Den knapp sechs Meter langen GVTC hat Airbus Defence and Space gemeinsam mit den Partnerunternehmen Drehtainer GmbH und Binz Automotive entwickelt. Nach Angabe von Airbus sind Patienten und Sanitätspersonal im Container gegen Beschuss, Minen und ABC-Kampfmittel geschützt. Die Ausstattung des rund 6 Meter langen Containers ermögliche eine notfallmedizinische Versorgung, wie beispielsweise eine Schockbehandlung, Defibrillation oder Überwachung der Vitalfunktionen. Darüber hinaus sei der Container mit einer Sauerstofferzeugungsanlage ausgestattet. Der Container bietet zwei Plätze für Sanitätspersonal und bis zu acht Plätze für Patienten.

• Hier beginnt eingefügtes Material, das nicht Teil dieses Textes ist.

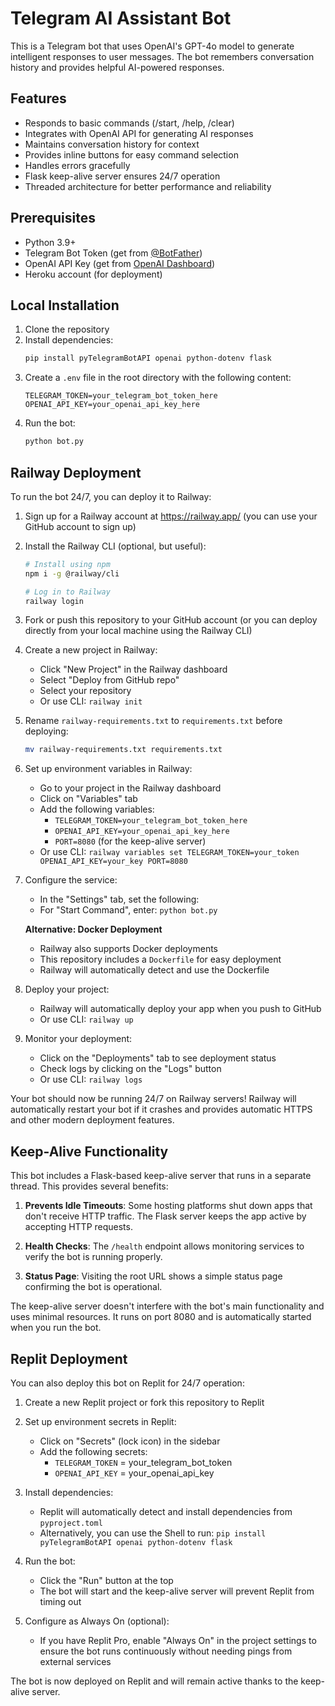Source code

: # Telegram AI Assistant Bot

This is a Telegram bot that uses OpenAI's GPT-4o model to generate intelligent responses to user messages. The bot remembers conversation history and provides helpful AI-powered responses.

## Features

- Responds to basic commands (/start, /help, /clear)
- Integrates with OpenAI API for generating AI responses
- Maintains conversation history for context
- Provides inline buttons for easy command selection
- Handles errors gracefully
- Flask keep-alive server ensures 24/7 operation
- Threaded architecture for better performance and reliability

## Prerequisites

- Python 3.9+
- Telegram Bot Token (get from [@BotFather](https://t.me/BotFather))
- OpenAI API Key (get from [OpenAI Dashboard](https://platform.openai.com/api-keys))
- Heroku account (for deployment)

## Local Installation

1. Clone the repository
2. Install dependencies:
   ```bash
   pip install pyTelegramBotAPI openai python-dotenv flask
   ```
3. Create a `.env` file in the root directory with the following content:
   ```
   TELEGRAM_TOKEN=your_telegram_bot_token_here
   OPENAI_API_KEY=your_openai_api_key_here
   ```
4. Run the bot:
   ```bash
   python bot.py
   ```

## Railway Deployment

To run the bot 24/7, you can deploy it to Railway:

1. Sign up for a Railway account at https://railway.app/ (you can use your GitHub account to sign up)

2. Install the Railway CLI (optional, but useful):
   ```bash
   # Install using npm
   npm i -g @railway/cli
   
   # Log in to Railway
   railway login
   ```

3. Fork or push this repository to your GitHub account 
   (or you can deploy directly from your local machine using the Railway CLI)

4. Create a new project in Railway:
   - Click "New Project" in the Railway dashboard
   - Select "Deploy from GitHub repo" 
   - Select your repository
   - Or use CLI: `railway init`

5. Rename `railway-requirements.txt` to `requirements.txt` before deploying:
   ```bash
   mv railway-requirements.txt requirements.txt
   ```

6. Set up environment variables in Railway:
   - Go to your project in the Railway dashboard
   - Click on "Variables" tab
   - Add the following variables:
     - `TELEGRAM_TOKEN=your_telegram_bot_token_here`
     - `OPENAI_API_KEY=your_openai_api_key_here`
     - `PORT=8080` (for the keep-alive server)
   - Or use CLI: `railway variables set TELEGRAM_TOKEN=your_token OPENAI_API_KEY=your_key PORT=8080`

7. Configure the service:
   - In the "Settings" tab, set the following:
   - For "Start Command", enter: `python bot.py`
   
   **Alternative: Docker Deployment**
   - Railway also supports Docker deployments
   - This repository includes a `Dockerfile` for easy deployment
   - Railway will automatically detect and use the Dockerfile

8. Deploy your project:
   - Railway will automatically deploy your app when you push to GitHub
   - Or use CLI: `railway up`

9. Monitor your deployment:
   - Click on the "Deployments" tab to see deployment status
   - Check logs by clicking on the "Logs" button
   - Or use CLI: `railway logs`

Your bot should now be running 24/7 on Railway servers! Railway will automatically restart your bot if it crashes and provides automatic HTTPS and other modern deployment features.

## Keep-Alive Functionality

This bot includes a Flask-based keep-alive server that runs in a separate thread. This provides several benefits:

1. **Prevents Idle Timeouts**: Some hosting platforms shut down apps that don't receive HTTP traffic. The Flask server keeps the app active by accepting HTTP requests.

2. **Health Checks**: The `/health` endpoint allows monitoring services to verify the bot is running properly.

3. **Status Page**: Visiting the root URL shows a simple status page confirming the bot is operational.

The keep-alive server doesn't interfere with the bot's main functionality and uses minimal resources. It runs on port 8080 and is automatically started when you run the bot.

## Replit Deployment

You can also deploy this bot on Replit for 24/7 operation:

1. Create a new Replit project or fork this repository to Replit

2. Set up environment secrets in Replit:
   - Click on "Secrets" (lock icon) in the sidebar
   - Add the following secrets:
     - `TELEGRAM_TOKEN` = your_telegram_bot_token
     - `OPENAI_API_KEY` = your_openai_api_key

3. Install dependencies:
   - Replit will automatically detect and install dependencies from `pyproject.toml`
   - Alternatively, you can use the Shell to run: `pip install pyTelegramBotAPI openai python-dotenv flask`

4. Run the bot:
   - Click the "Run" button at the top
   - The bot will start and the keep-alive server will prevent Replit from timing out

5. Configure as Always On (optional):
   - If you have Replit Pro, enable "Always On" in the project settings to ensure the bot runs continuously without needing pings from external services

The bot is now deployed on Replit and will remain active thanks to the keep-alive server.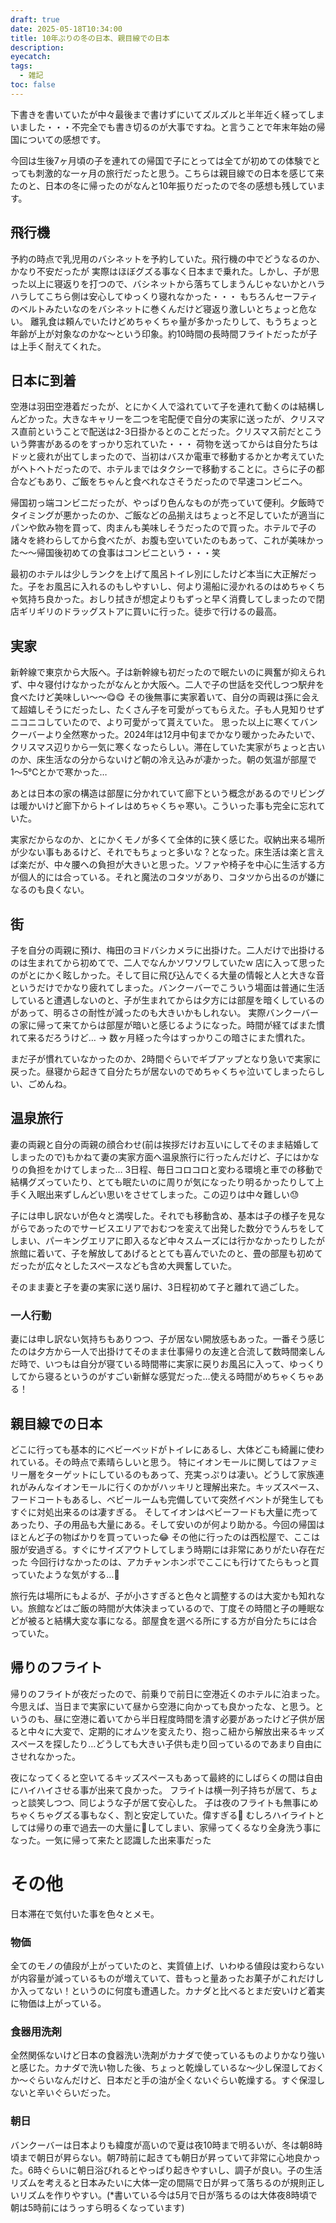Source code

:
 ```yaml
---
draft: true
date: 2025-05-18T10:34:00
title: 10年ぶりの冬の日本、親目線での日本
description: 
eyecatch: 
tags:
  - 雑記
toc: false
---
```

下書きを書いていたが中々最後まで書けずにいてズルズルと半年近く経ってしまいました・・・不完全でも書き切るのが大事ですね。と言うことで年末年始の帰国についての感想です。

今回は生後7ヶ月頃の子を連れての帰国で子にとっては全てが初めての体験でとっても刺激的な一ヶ月の旅行だったと思う。こちらは親目線での日本を感じて来たのと、日本の冬に帰ったのがなんと10年振りだったので冬の感想も残しています。

## 飛行機

予約の時点で乳児用のバシネットを予約していた。飛行機の中でどうなるのか、かなり不安だったが
実際はほぼグズる事なく日本まで乗れた。しかし、子が思った以上に寝返りを打つので、バシネットから落ちてしまうんじゃないかとハラハラしてこちら側は安心してゆっくり寝れなかった・・・
もちろんセーフティのベルトみたいなのをバシネットに巻くんだけど寝返り激しいとちょっと危ない。
離乳食は頼んでいたけどめちゃくちゃ量が多かったりして、もうちょっと年齢が上が対象なのかな〜という印象。約10時間の長時間フライトだったが子は上手く耐えてくれた。

## 日本に到着

空港は羽田空港着だったが、とにかく人で溢れていて子を連れて動くのは結構しんどかった。大きなキャリーを二つを宅配便で自分の実家に送ったが、クリスマス直前ということで配送は2-3日掛かるとのことだった。クリスマス前だとこういう弊害があるのをすっかり忘れていた・・・
荷物を送ってからは自分たちはドッと疲れが出てしまったので、当初はバスか電車で移動するかとか考えていたがヘトヘトだったので、ホテルまではタクシーで移動することに。さらに子の都合などもあり、ご飯をちゃんと食べれなさそうだったので早速コンビニへ。

帰国初っ端コンビニだったが、やっぱり色んなものが売っていて便利。夕飯時でタイミングが悪かったのか、ご飯などの品揃えはちょっと不足していたが適当にパンや飲み物を買って、肉まんも美味しそうだったので買った。ホテルで子の諸々を終わらしてから食べたが、お腹も空いていたのもあって、これが美味かった〜〜帰国後初めての食事はコンビニという・・・笑

最初のホテルは少しランクを上げて風呂トイレ別にしたけど本当に大正解だった。子をお風呂に入れるのもしやすいし、何より湯船に浸かれるのはめちゃくちゃ気持ち良かった。おしり拭きが想定よりもずっと早く消費してしまったので閉店ギリギリのドラッグストアに買いに行った。徒歩で行けるの最高。

## 実家

新幹線で東京から大阪へ。子は新幹線も初だったので眠たいのに興奮が抑えられず、中々寝付けなかったがなんとか大阪へ。二人で子の世話を交代しつつ駅弁を食べたけど美味しい〜〜😋😋
その後無事に実家着いて、自分の両親は孫に会えて超嬉しそうにだったし、たくさん子を可愛がってもらえた。子も人見知りせずニコニコしていたので、より可愛がって貰えていた。
思った以上に寒くてバンクーバーより全然寒かった。2024年は12月中旬までかなり暖かったみたいで、クリスマス辺りから一気に寒くなったらしい。滞在していた実家がちょっと古いのか、床生活なの分からないけど朝の冷え込みが凄かった。朝の気温が部屋で1〜5℃とかで寒かった…

あとは日本の家の構造は部屋に分かれていて廊下という概念があるのでリビングは暖かいけど廊下からトイレはめちゃくちゃ寒い。こういった事も完全に忘れていた。

実家だからなのか、とにかくモノが多くて全体的に狭く感じた。収納出来る場所が少ない事もあるけど、それでもちょっと多いな？となった。床生活は楽と言えば楽だが、中々腰への負担が大きいと思った。ソファや椅子を中心に生活する方が個人的には合っている。それと魔法のコタツがあり、コタツから出るのが嫌になるのも良くない。

## 街

子を自分の両親に預け、梅田のヨドバシカメラに出掛けた。二人だけで出掛けるのは生まれてから初めてで、二人でなんかソワソワしていたw 店に入って思ったのがとにかく眩しかった。そして目に飛び込んでくる大量の情報と人と大きな音というだけでかなり疲れてしまった。バンクーバーでこういう場面は普通に生活していると遭遇しないのと、子が生まれてからは夕方には部屋を暗くしているのがあって、明るさの耐性が減ったのも大きいかもしれない。
実際バンクーバーの家に帰って来てからは部屋が暗いと感じるようになった。時間が経てばまた慣れて来るだろうけど… -> 数ヶ月経った今はすっかりこの暗さにまた慣れた。

まだ子が慣れていなかったのか、2時間ぐらいでギブアップとなり急いで実家に戻った。昼寝から起きて自分たちが居ないのでめちゃくちゃ泣いてしまったらしい、ごめんね。

## 温泉旅行

妻の両親と自分の両親の顔合わせ(前は挨拶だけお互いにしてそのまま結婚してしまったので)もかねて妻の実家方面へ温泉旅行に行ったんだけど、子にはかなりの負担をかけてしまった…
3日程、毎日コロコロと変わる環境と車での移動で結構グズっていたり、とても眠たいのに周りが気になったり明るかったりして上手く入眠出来ずしんどい思いをさせてしまった。この辺りは中々難しい😓

子には申し訳ないが色々と満喫した。それでも移動含め、基本は子の様子を見ながらであったのでサービスエリアでおむつを変えて出発した数分でうんちをしてしまい、パーキングエリアに即入るなど中々スムーズには行かなかったりしたが旅館に着いて、子を解放してあげるととても喜んでいたのと、畳の部屋も初めてだったが広々としたスペースなども含め大興奮していた。

そのまま妻と子を妻の実家に送り届け、3日程初めて子と離れて過ごした。

### 一人行動

妻には申し訳ない気持ちもありつつ、子が居ない開放感もあった。一番そう感じたのは夕方から一人で出掛けてそのまま仕事帰りの友達と合流して数時間楽しんだ時で、いつもは自分が寝ている時間帯に実家に戻りお風呂に入って、ゆっくりしてから寝るというのがすごい新鮮な感覚だった…使える時間がめちゃくちゃある！

## 親目線での日本

どこに行っても基本的にベビーベッドがトイレにあるし、大体どこも綺麗に使われている。その時点で素晴らしいと思う。
特にイオンモールに関してはファミリー層をターゲットにしているのもあって、充実っぷりは凄い。どうして家族連れがみんなイオンモールに行くのかがハッキリと理解出来た。キッズスペース、フードコートもあるし、ベビールームも完備していて突然イベントが発生してもすぐに対処出来るのは凄すぎる。
そしてイオンはベビーフードも大量に売ってあったり、子の用品も大量にある。そして安いのが何より助かる。今回の帰国はほとんど子の物ばかりを買っていった😂
その他に行ったのは西松屋で、ここは服が安過ぎる。すぐにサイズアウトしてしまう時期には非常にありがたい存在だった
今回行けなかったのは、アカチャンホンポでここにも行けてたらもっと買っていたような気がする…🤔

旅行先は場所にもよるが、子が小さすぎると色々と調整するのは大変かも知れない。旅館などはご飯の時間が大体決まっているので、丁度その時間と子の睡眠などが被ると結構大変な事になる。部屋食を選べる所にする方が自分たちには合っていた。

## 帰りのフライト

帰りのフライトが夜だったので、前乗りで前日に空港近くのホテルに泊まった。今思えば、当日まで実家にいて昼から空港に向かっても良かったな、と思う。というのも、昼に空港に着いてから半日程度時間を潰す必要があったけど子供が居ると中々に大変で、定期的にオムツを変えたり、抱っこ紐から解放出来るキッズスペースを探したり…どうしても大きい子供も走り回っているのであまり自由にさせれなかった。

夜になってくると空いてるキッズスペースもあって最終的にしばらくの間は自由にハイハイさせる事が出来て良かった。
フライトは横一列子持ちが居て、ちょっと談笑しつつ、同じような子が居て安心した。
子は夜のフライトも無事にめちゃくちゃグズる事もなく、割と安定していた。偉すぎる👏
むしろハイライトとしては帰りの車で過去一の大量に💩してしまい、家帰ってくるなり全身洗う事になった。一気に帰って来たと認識した出来事だった

# その他

日本滞在で気付いた事を色々とメモ。

### 物価

全てのモノの値段が上がっていたのと、実質値上げ、いわゆる値段は変わらないが内容量が減っているものが増えていて、昔もっと量あったお菓子がこれだけしか入ってない！というのに何度も遭遇した。カナダと比べるとまだ安いけど着実に物価は上がっている。

### 食器用洗剤

全然関係ないけど日本の食器洗い洗剤がカナダで使っているものよりかなり強いと感じた。カナダで洗い物した後、ちょっと乾燥しているな〜少し保湿しておくか〜ぐらいなんだけど、日本だと手の油が全くないぐらい乾燥する。すぐ保湿しないと辛いぐらいだった。

### 朝日

バンクーバーは日本よりも緯度が高いので夏は夜10時まで明るいが、冬は朝8時頃まで朝日が昇らない。朝7時前に起きても朝日が昇っていて非常に心地良かった。6時ぐらいに朝日浴びれるとやっぱり起きやすいし、調子が良い。子の生活リズムを考えると日本みたいに大体一定の間隔で日が昇って落ちるのが規則正しいリズムを作りやすい。(*書いている今は5月で日が落ちるのは大体夜8時頃で朝は5時前にはうっすら明るくなっています)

Der GVTC wird Airbus zufolge auf einem geschützten Trägerfahrzeug betrieben, wodurch er mobil und für nahezu jedes Gelände geeignet ist. Das System sei per Lkw, Zug, Schiff oder Luftfahrzeug verlegbar und könne unter unterschiedlichsten klimatischen Bedingungen, von -32°C bis +49°C, eingesetzt werden. Eine autarke Betriebszeit von mindestens acht Stunden ermögliche in unsicheren Einsatzgebieten eine effiziente und umfassende medizinische Evakuierung am Boden. Somit werde eine Fähigkeitslücke innerhalb der Bundeswehr geschlossen.